The National Labor Relations Act of 1935 (49 Stat. 449) guarantees nonsupervisory employees the right to organize a union, to choose their own representatives, and to bargain collectively with their employer for higher pay, better benefits, improved working conditions, and more relaxed work rules. Workers have the right to join a union if one exists or to help organize one if one does not exist. The law prohibits employers from punishing employees who exercise their right to join a union and participate in union activities. Workers in a company who want to form a union must ask a federal or state agency, such as the National Labor Relations Board, to hold an election to determine if a majority of workers want to be represented by a union.

In certain organizations workers may be required to join a union after they are hired; such workplaces are called union shops. Twenty-two states have enacted right-to-work laws that prohibit union shops, and most are located in the South and Midwest. Right-to-work states, as of January 2006, include Alabama, Arizona, Arkansas, Florida, Georgia, Idaho, Iowa, Kansas, Louisiana, Mississippi, Nebraska, Nevada, North Carolina, North Dakota, Oklahoma, South Carolina, South Dakota, Tennessee, Texas, Utah, Virginia, and Wyoming. This means that to get or hold a job in these states, workers do not have to join a union if one exists. Closed shops, in which only union members in good standing can be hired, are illegal in right-to-work states.

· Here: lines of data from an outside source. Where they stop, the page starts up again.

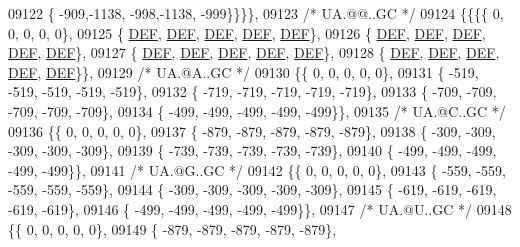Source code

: \begin{DoxyCode}
09122 \{ -909,-1138, -998,-1138, -999\}\}\}\},
09123 \textcolor{comment}{/* UA.@@..GC */}
09124 \{\{\{\{    0,    0,    0,    0,    0\},
09125 \{  \mbox{\hyperlink{1_88_84__epars_8h_a397419fc12b37ed479c8abb9d444d843}{DEF}},  \mbox{\hyperlink{1_88_84__epars_8h_a397419fc12b37ed479c8abb9d444d843}{DEF}},  \mbox{\hyperlink{1_88_84__epars_8h_a397419fc12b37ed479c8abb9d444d843}{DEF}},  \mbox{\hyperlink{1_88_84__epars_8h_a397419fc12b37ed479c8abb9d444d843}{DEF}},  \mbox{\hyperlink{1_88_84__epars_8h_a397419fc12b37ed479c8abb9d444d843}{DEF}}\},
09126 \{  \mbox{\hyperlink{1_88_84__epars_8h_a397419fc12b37ed479c8abb9d444d843}{DEF}},  \mbox{\hyperlink{1_88_84__epars_8h_a397419fc12b37ed479c8abb9d444d843}{DEF}},  \mbox{\hyperlink{1_88_84__epars_8h_a397419fc12b37ed479c8abb9d444d843}{DEF}},  \mbox{\hyperlink{1_88_84__epars_8h_a397419fc12b37ed479c8abb9d444d843}{DEF}},  \mbox{\hyperlink{1_88_84__epars_8h_a397419fc12b37ed479c8abb9d444d843}{DEF}}\},
09127 \{  \mbox{\hyperlink{1_88_84__epars_8h_a397419fc12b37ed479c8abb9d444d843}{DEF}},  \mbox{\hyperlink{1_88_84__epars_8h_a397419fc12b37ed479c8abb9d444d843}{DEF}},  \mbox{\hyperlink{1_88_84__epars_8h_a397419fc12b37ed479c8abb9d444d843}{DEF}},  \mbox{\hyperlink{1_88_84__epars_8h_a397419fc12b37ed479c8abb9d444d843}{DEF}},  \mbox{\hyperlink{1_88_84__epars_8h_a397419fc12b37ed479c8abb9d444d843}{DEF}}\},
09128 \{  \mbox{\hyperlink{1_88_84__epars_8h_a397419fc12b37ed479c8abb9d444d843}{DEF}},  \mbox{\hyperlink{1_88_84__epars_8h_a397419fc12b37ed479c8abb9d444d843}{DEF}},  \mbox{\hyperlink{1_88_84__epars_8h_a397419fc12b37ed479c8abb9d444d843}{DEF}},  \mbox{\hyperlink{1_88_84__epars_8h_a397419fc12b37ed479c8abb9d444d843}{DEF}},  \mbox{\hyperlink{1_88_84__epars_8h_a397419fc12b37ed479c8abb9d444d843}{DEF}}\}\},
09129 \textcolor{comment}{/* UA.@A..GC */}
09130 \{\{    0,    0,    0,    0,    0\},
09131 \{ -519, -519, -519, -519, -519\},
09132 \{ -719, -719, -719, -719, -719\},
09133 \{ -709, -709, -709, -709, -709\},
09134 \{ -499, -499, -499, -499, -499\}\},
09135 \textcolor{comment}{/* UA.@C..GC */}
09136 \{\{    0,    0,    0,    0,    0\},
09137 \{ -879, -879, -879, -879, -879\},
09138 \{ -309, -309, -309, -309, -309\},
09139 \{ -739, -739, -739, -739, -739\},
09140 \{ -499, -499, -499, -499, -499\}\},
09141 \textcolor{comment}{/* UA.@G..GC */}
09142 \{\{    0,    0,    0,    0,    0\},
09143 \{ -559, -559, -559, -559, -559\},
09144 \{ -309, -309, -309, -309, -309\},
09145 \{ -619, -619, -619, -619, -619\},
09146 \{ -499, -499, -499, -499, -499\}\},
09147 \textcolor{comment}{/* UA.@U..GC */}
09148 \{\{    0,    0,    0,    0,    0\},
09149 \{ -879, -879, -879, -879, -879\},

\end{DoxyCode}
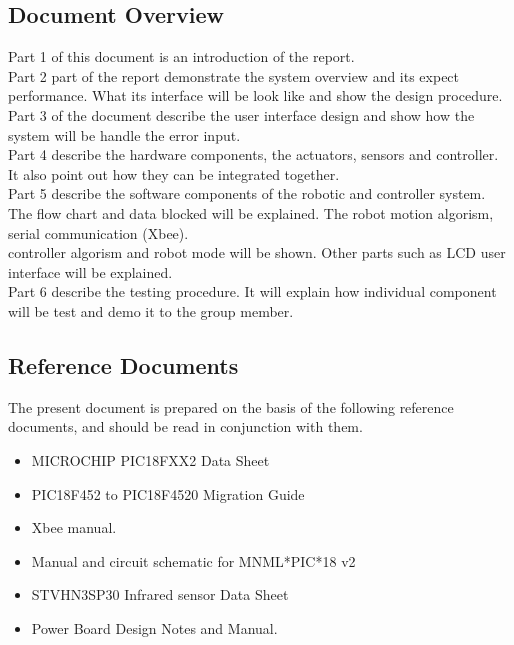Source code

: \documentclass[MTRX3700report.tex]{subfiles}
\begin{document}
\subsection{Document Overview}  

Part 1 of this document is an introduction of the report.\\
Part 2 part of the report demonstrate the system overview and its expect performance. What its interface will be look like and show the design procedure.\\
Part 3 of the document describe the user interface design and show how the system will be handle the error input.\\
Part 4 describe the hardware components, the actuators, sensors and controller. It also point out how they can be integrated together.\\
Part 5 describe the software components of the robotic and controller system. The flow chart and data blocked will be explained. The robot motion algorism, serial communication (Xbee).\\ controller algorism and robot mode will be shown. Other parts such as LCD user interface will be explained.\\
Part 6 describe the testing procedure. It will explain how individual component will be test and demo it to the group member.\\


\subsection{Reference Documents}
The present document is prepared on the basis of the following reference documents, and should be read in conjunction with them.\\
\begin {itemize}
	\item  MICROCHIP PIC18FXX2 Data Sheet
	\item  PIC18F452 to PIC18F4520 Migration Guide
	\item Xbee manual.
	\item Manual and circuit schematic for MNML*PIC*18 v2
	\item STVHN3SP30 Infrared sensor Data Sheet
	\item Power Board Design Notes and Manual.

\end{itemize}
\end{document}

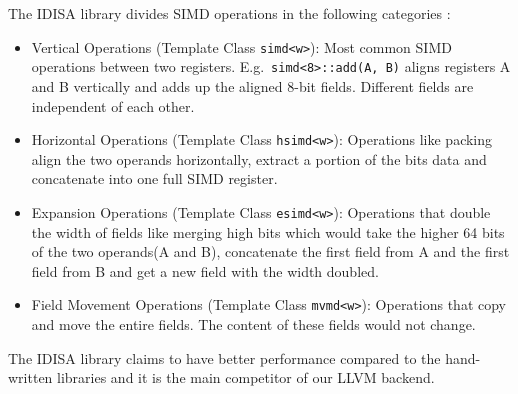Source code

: The IDISA library divides SIMD operations in the following categories \cite{idisa_webpage}:
\begin{itemize}
    \item Vertical Operations (Template Class {\tt simd<w>}): Most common SIMD operations between two registers. E.g.\ {\tt simd<8>::add(A, B)} aligns registers A and B vertically and adds up the aligned 8-bit fields. Different fields are independent of each other.
    \item Horizontal Operations (Template Class {\tt hsimd<w>}): Operations like packing align the two operands horizontally, extract a portion of the bits data and concatenate into one full SIMD register.
    \item Expansion Operations (Template Class {\tt esimd<w>}): Operations that double the width of fields like merging high bits which would take the higher 64 bits of the two operands(A and B), concatenate the first field from A and the first field from B and get a new field with the width doubled.
    \item Field Movement Operations (Template Class {\tt mvmd<w>}): Operations that copy and move the entire fields. The content of these fields would not change.
\end{itemize}

The IDISA library claims to have better performance compared to the hand-written libraries and it is the main competitor of our LLVM backend.


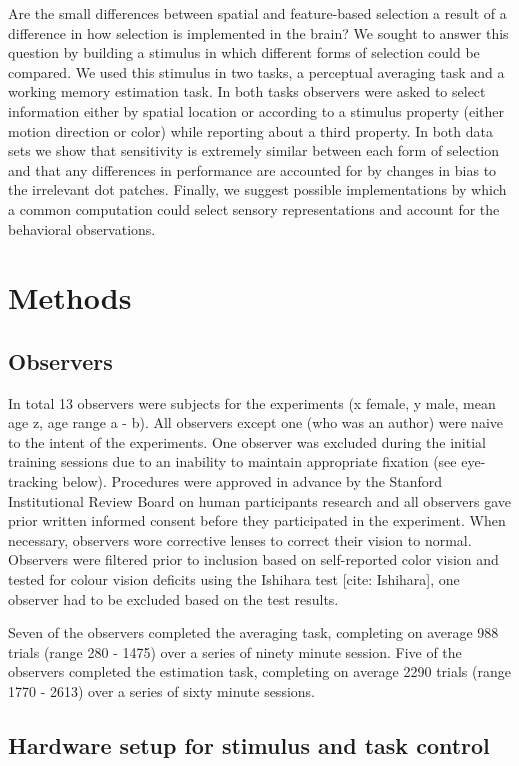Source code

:Are the small differences between spatial and feature-based selection a result of a difference in how selection is implemented in the brain? We sought to answer this question by building a stimulus in which different forms of selection could be compared. We used this stimulus in two tasks, a perceptual averaging task and a working memory estimation task. In both tasks observers were asked to select information either by spatial location or according to a stimulus property (either motion direction or color) while reporting about a third property. In both data sets we show that sensitivity is extremely similar between each form of selection and that any differences in performance are accounted for by changes in bias to the irrelevant dot patches. Finally, we suggest possible implementations by which a common computation could select sensory representations and account for the behavioral observations.

\section{Methods}

\subsection{Observers}
In total 13 observers were subjects for the experiments (x female, y male, mean age z, age range a - b). All observers except one (who was an author) were naive to the intent of the experiments. One observer was excluded during the initial training sessions due to an inability to maintain appropriate fixation (see eye-tracking below). Procedures were approved in advance by the Stanford Institutional Review Board on human participants research and all observers gave prior written informed consent before they participated in the experiment. When necessary, observers wore corrective lenses to correct their vision to normal. Observers were filtered prior to inclusion based on self-reported color vision and tested for colour vision deficits using the Ishihara test [cite: Ishihara], one observer had to be excluded based on the test results.

Seven of the observers completed the averaging task, completing on average 988 trials (range 280 - 1475) over a series of ninety minute session. Five of the observers completed the estimation task, completing on average 2290 trials (range 1770 - 2613) over a series of sixty minute sessions. 

\subsection{Hardware setup for stimulus and task control}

By law, all workers in a bargaining unit are entitled to the benefits gained through union collective bargaining, whether they are union members or not. Nonunion workers employed by a unionized company get the same benefits as union members, even if they do not join the union.

While unions historically developed in order to represent the interests of the working class, they also have a growing presence in professional specialties. A union of physicians and dentists was formed in California in 1972 and by 2006 totaled 5,000 members. Their initiative to organize was driven partly by policy that made it possible for patients to sue for malpractice under state laws, but their efforts also provide doctors with representation in contract negotiations and in disputes with such entities as hospital administrations, HMOs, insurance companies, and medical boards.